For black ops, aka black operation, staying low-key is the key. Pun intended of course. These clandestine activities, either by a government or private independent contractors, can literally be in front of you without you noticing it. In the case of a government operation, the state may launch a campaign to spy on its enemies. This is especially so in this day and age when warfare is not waged only in the literal battlefield, but in different arenas. Cyberwarfare can be one.
The point is that these activities carried out in the shadows may benefit from blockchain technology. In its essence, blockchain does not require a centralized authority to give green light to its proposal. Blockchain does not require a centralized system’s permission to execute its deals. It’s permissionless. It’s perMission Impossible.
Our article is themed such, perMission Impossible, because of the proven fact that blockchain evades the radar of the government.

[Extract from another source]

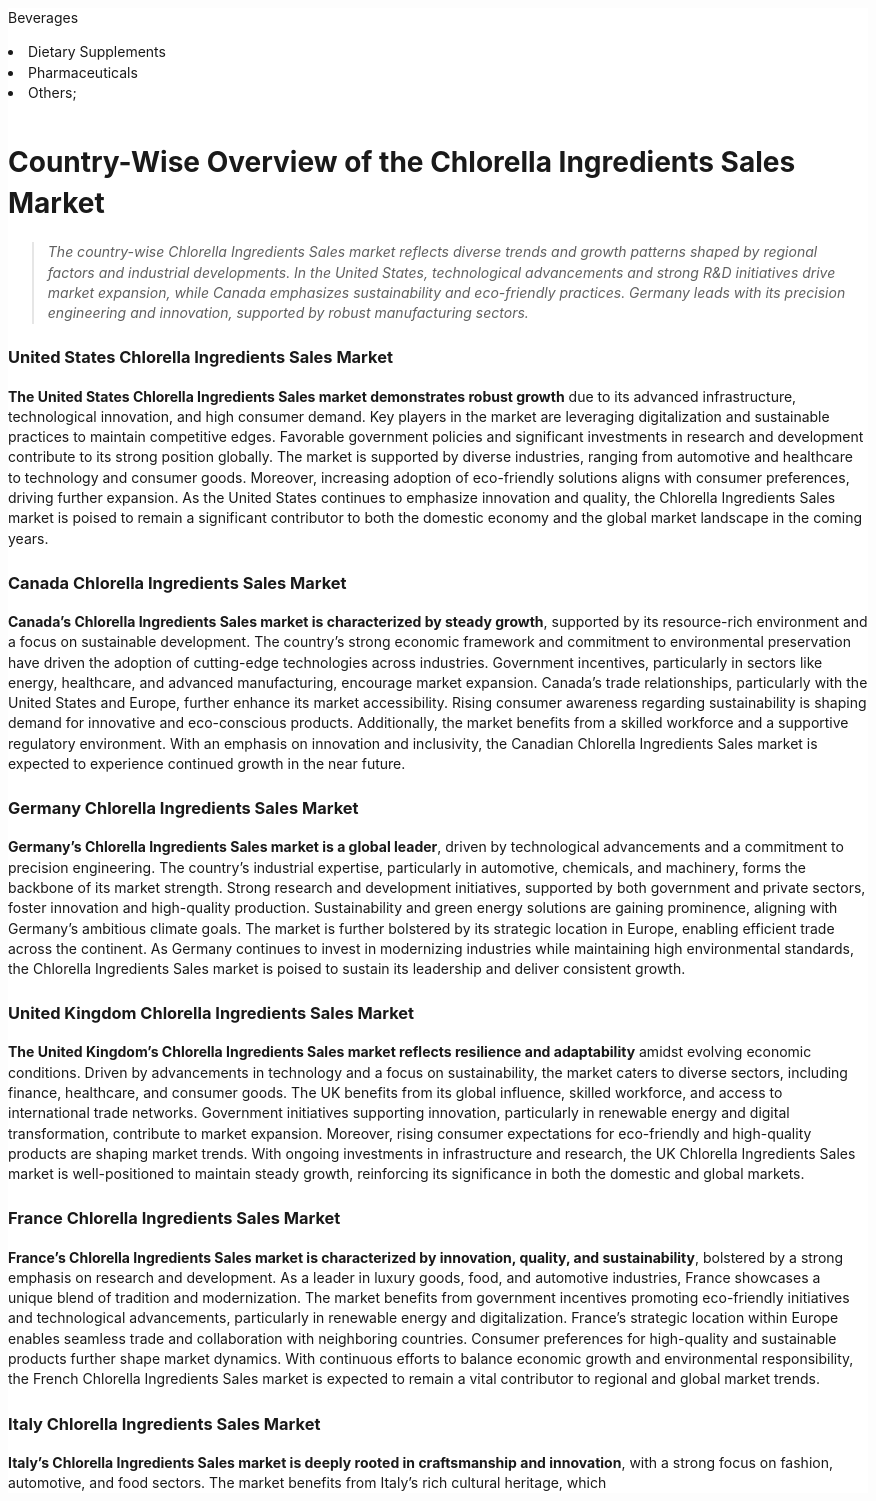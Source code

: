 Beverages</li><li>Dietary Supplements</li><li>Pharmaceuticals</li><li>Others;</li></ul><h1><span class="">Country-Wise Overview of the Chlorella Ingredients Sales Market<br /></span></h1><blockquote><p><em><span class="">The country-wise Chlorella Ingredients Sales market reflects diverse trends and growth patterns shaped by regional factors and industrial developments. In the United States, technological advancements and strong R&amp;D initiatives drive market expansion, while Canada emphasizes sustainability and eco-friendly practices. Germany leads with its precision engineering and innovation, supported by robust manufacturing sectors.</span></em></p></blockquote><h3><strong>United States Chlorella Ingredients Sales Market</strong></h3><p><strong>The United States Chlorella Ingredients Sales market demonstrates robust growth</strong> due to its advanced infrastructure, technological innovation, and high consumer demand. Key players in the market are leveraging digitalization and sustainable practices to maintain competitive edges. Favorable government policies and significant investments in research and development contribute to its strong position globally. The market is supported by diverse industries, ranging from automotive and healthcare to technology and consumer goods. Moreover, increasing adoption of eco-friendly solutions aligns with consumer preferences, driving further expansion. As the United States continues to emphasize innovation and quality, the Chlorella Ingredients Sales market is poised to remain a significant contributor to both the domestic economy and the global market landscape in the coming years.</p><h3><strong>Canada Chlorella Ingredients Sales Market</strong></h3><p><strong>Canada&rsquo;s Chlorella Ingredients Sales market is characterized by steady growth</strong>, supported by its resource-rich environment and a focus on sustainable development. The country&rsquo;s strong economic framework and commitment to environmental preservation have driven the adoption of cutting-edge technologies across industries. Government incentives, particularly in sectors like energy, healthcare, and advanced manufacturing, encourage market expansion. Canada&rsquo;s trade relationships, particularly with the United States and Europe, further enhance its market accessibility. Rising consumer awareness regarding sustainability is shaping demand for innovative and eco-conscious products. Additionally, the market benefits from a skilled workforce and a supportive regulatory environment. With an emphasis on innovation and inclusivity, the Canadian Chlorella Ingredients Sales market is expected to experience continued growth in the near future.</p><h3><strong>Germany Chlorella Ingredients Sales Market</strong></h3><p><strong>Germany&rsquo;s Chlorella Ingredients Sales market is a global leader</strong>, driven by technological advancements and a commitment to precision engineering. The country&rsquo;s industrial expertise, particularly in automotive, chemicals, and machinery, forms the backbone of its market strength. Strong research and development initiatives, supported by both government and private sectors, foster innovation and high-quality production. Sustainability and green energy solutions are gaining prominence, aligning with Germany&rsquo;s ambitious climate goals. The market is further bolstered by its strategic location in Europe, enabling efficient trade across the continent. As Germany continues to invest in modernizing industries while maintaining high environmental standards, the Chlorella Ingredients Sales market is poised to sustain its leadership and deliver consistent growth.</p><h3><strong>United Kingdom Chlorella Ingredients Sales Market</strong></h3><p><strong>The United Kingdom&rsquo;s Chlorella Ingredients Sales market reflects resilience and adaptability</strong> amidst evolving economic conditions. Driven by advancements in technology and a focus on sustainability, the market caters to diverse sectors, including finance, healthcare, and consumer goods. The UK benefits from its global influence, skilled workforce, and access to international trade networks. Government initiatives supporting innovation, particularly in renewable energy and digital transformation, contribute to market expansion. Moreover, rising consumer expectations for eco-friendly and high-quality products are shaping market trends. With ongoing investments in infrastructure and research, the UK Chlorella Ingredients Sales market is well-positioned to maintain steady growth, reinforcing its significance in both the domestic and global markets.</p><h3><strong>France Chlorella Ingredients Sales Market</strong></h3><p><strong>France&rsquo;s Chlorella Ingredients Sales market is characterized by innovation, quality, and sustainability</strong>, bolstered by a strong emphasis on research and development. As a leader in luxury goods, food, and automotive industries, France showcases a unique blend of tradition and modernization. The market benefits from government incentives promoting eco-friendly initiatives and technological advancements, particularly in renewable energy and digitalization. France&rsquo;s strategic location within Europe enables seamless trade and collaboration with neighboring countries. Consumer preferences for high-quality and sustainable products further shape market dynamics. With continuous efforts to balance economic growth and environmental responsibility, the French Chlorella Ingredients Sales market is expected to remain a vital contributor to regional and global market trends.</p><h3><strong>Italy Chlorella Ingredients Sales Market</strong></h3><p><strong>Italy&rsquo;s Chlorella Ingredients Sales market is deeply rooted in craftsmanship and innovation</strong>, with a strong focus on fashion, automotive, and food sectors. The market benefits from Italy&rsquo;s rich cultural heritage, which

This is the case especially back when Bitcoin was first launched. Blockchain was so cutting edge that the government did not know how to react to the paradigm-shifting way of moving assets from one person to another.
These days, the government(s) is trying to catch up with the latest. But the government can only follow the latest from a distance. Even blockchain developers and entrepreneurs themselves rarely catch up with the pace at which blockchain is being propelled. But according to Katie Haun in her interview with Tim Ferris, there are programs for government operatives to understand blockchain so as to install regulations.
However, if the private sector itself cannot keep up with the lightning-speed pacing, can government institutions keep themselves abreast? Unlikely. Bureaucracy can make them slothfully slow. However, to some degree they are following. The creative ways in which use cases and applications are fleshen out is endless, let alone infinite. I remember Vitalik Buterin mentioning on his interview with Naval Ravikant at the Tim Ferriss podcast:
This is an indirect quotation, though, just somewhere along the lines of: ‘a founder of a certain crypto project may enumerate the 26 applications and functions that his project is proposing. After a few hours, some teenager in Finland may point to him that there is a 27th function.’ that is how discoverable applications are. Even Vitalik himself did not see some of the applications of Ethereum that are being implemented today. He could not have thought about such use cases.
That is why there is this saying that experts are still discovering Ethereum, meaning that too often they are surprised to know that blockchain can have this use case or that use case. The NFT phenomenon, for instance, was not even in the awareness of even the brightest minds in crypto. Until Crypto Kitties arrived. Now you have NFTs in different shapes and forms.
Even Gary Vaynerchuck is minting his own NFT. If you check some of the previous articles on this publication, we featured music NFT. I think it’s themed “BEATcoin”. Only time will tell what other use cases blockchain gives birth to. Until then, the black op operatives can utilize this permissionless way of dealing with whatever undercover covert campaigns they may have.
Ethan Hunt of Mission Impossible may even buy into this idea of perMission impossibility. When dealing with some terrorist organization, he may negotiate a transfer of NEAR tokens from his NEAR wallet to secure a very rare NFT art. He may go through Binance before sending the coins.
By the way, NEAR’s market cap has reached 2 billion USD last April. This simply shows that people invest in crypto. They have lost their complete trust in the central banks of their own countries. They have been burned several times by the system. They only way they are putting up with it is because it’s the least evil. They don’t have any other choice. But blockchain is gaining its momentum and network effect. In the NEAR future, most of us are going to transact with one another using our own crypto wallets.